The invention relates generally to a foodware article having stick resistant properties, and more particularly to a foodware article having a multilayer, durable, stick resistant, ceramic coating, and to a method of making such foodware articles.
Cookware can be made a variety of materials, including cast iron, copper, aluminum, and steel. Each type of cookware has advantages and disadvantages.
Seasoned cast iron cookware has a tough, abrasion resistant surface. However, cast iron is subject to rusting, and it must be cleaned carefully to avoid damage to the cookware surface. In addition, acid in foods can cause leaching of the iron from the surface, which can lead to health problems in some cases.
Copper cookware has excellent heat transfer properties. However, it is easily scratched because it is much softer than other cookware materials, such as cast iron or stainless steel. Copper also oxidizes readily, which leads to tarnishing. Copper can be polished to remove the tarnish, but it requires substantial effort to maintain the surface finish. Copper ions can also leach into foods.

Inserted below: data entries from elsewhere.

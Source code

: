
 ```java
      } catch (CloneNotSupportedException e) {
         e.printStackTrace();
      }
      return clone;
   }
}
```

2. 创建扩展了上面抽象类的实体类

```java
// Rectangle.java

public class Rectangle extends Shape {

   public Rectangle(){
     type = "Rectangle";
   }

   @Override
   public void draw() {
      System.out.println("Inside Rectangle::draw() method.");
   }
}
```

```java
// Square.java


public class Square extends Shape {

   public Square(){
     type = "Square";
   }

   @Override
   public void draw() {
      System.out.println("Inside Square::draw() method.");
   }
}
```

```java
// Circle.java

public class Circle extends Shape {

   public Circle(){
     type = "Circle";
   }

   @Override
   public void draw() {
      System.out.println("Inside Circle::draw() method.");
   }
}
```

Stainless steel cookware is widely used. It is known for its strength and durability. Stainless steel is relatively easy to clean, and it holds its shine better than copper. However, food is more likely stick to stainless steel than to seasoned cast iron. Overheating, cooking with salt water, or letting the pan “cook dry” causes discoloration of the surface. In addition, although it is typically quite low, leaching of ions, such as iron, chromium, manganese, and nickel, can also be a concern with stainless steel.

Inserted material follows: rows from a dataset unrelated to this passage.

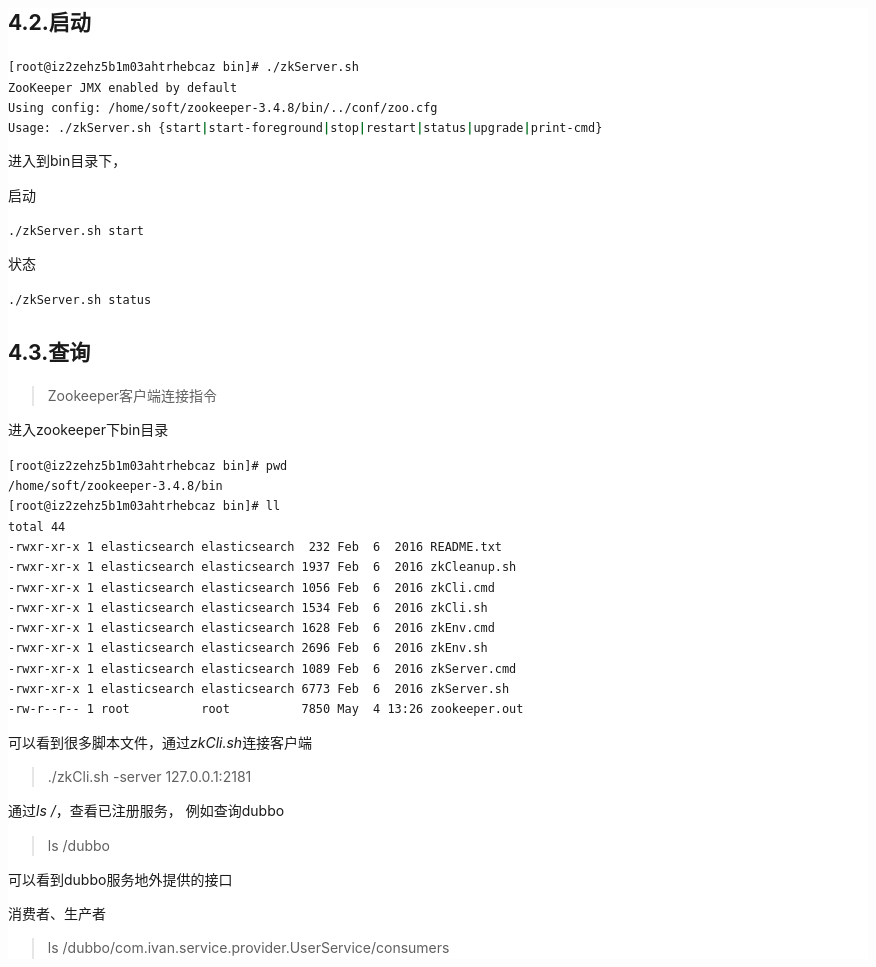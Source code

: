 ## 4.2.启动

```bash
[root@iz2zehz5b1m03ahtrhebcaz bin]# ./zkServer.sh 
ZooKeeper JMX enabled by default
Using config: /home/soft/zookeeper-3.4.8/bin/../conf/zoo.cfg
Usage: ./zkServer.sh {start|start-foreground|stop|restart|status|upgrade|print-cmd}
```

进入到bin目录下，

启动
```bash
./zkServer.sh start
```

状态
```bash
./zkServer.sh status
```


## 4.3.查询

> Zookeeper客户端连接指令

进入zookeeper下bin目录

```bash
[root@iz2zehz5b1m03ahtrhebcaz bin]# pwd
/home/soft/zookeeper-3.4.8/bin
[root@iz2zehz5b1m03ahtrhebcaz bin]# ll
total 44
-rwxr-xr-x 1 elasticsearch elasticsearch  232 Feb  6  2016 README.txt
-rwxr-xr-x 1 elasticsearch elasticsearch 1937 Feb  6  2016 zkCleanup.sh
-rwxr-xr-x 1 elasticsearch elasticsearch 1056 Feb  6  2016 zkCli.cmd
-rwxr-xr-x 1 elasticsearch elasticsearch 1534 Feb  6  2016 zkCli.sh
-rwxr-xr-x 1 elasticsearch elasticsearch 1628 Feb  6  2016 zkEnv.cmd
-rwxr-xr-x 1 elasticsearch elasticsearch 2696 Feb  6  2016 zkEnv.sh
-rwxr-xr-x 1 elasticsearch elasticsearch 1089 Feb  6  2016 zkServer.cmd
-rwxr-xr-x 1 elasticsearch elasticsearch 6773 Feb  6  2016 zkServer.sh
-rw-r--r-- 1 root          root          7850 May  4 13:26 zookeeper.out
```

可以看到很多脚本文件，通过*zkCli.sh*连接客户端

> ./zkCli.sh -server 127.0.0.1:2181

通过*ls /*，查看已注册服务，
例如查询dubbo
> ls /dubbo

可以看到dubbo服务地外提供的接口

消费者、生产者

> ls /dubbo/com.ivan.service.provider.UserService/consumers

Aluminum cookware has excellent heat transfer properties. However, aluminum is also subject to leaching of ions. One way to reduce this problem is to coat the surface of the aluminum. Anodized aluminum is coated with aluminum oxide. The oxide layer makes it much harder than untreated aluminum. (Untreated aluminum has a thin layer of aluminum oxide from reaction with oxygen in the air.) However, food will generally stick to anodized aluminum cookware unless oil is used in cooking. In addition, anodized aluminum cookware is not dishwasher-safe, as it can be discolored or corroded by typical automatic dishwashing products.
Aluminum can also be treated by thermal spraying to prevent leaching. However, this process produces a rough surface, and food will generally stick to the surface unless it is treated.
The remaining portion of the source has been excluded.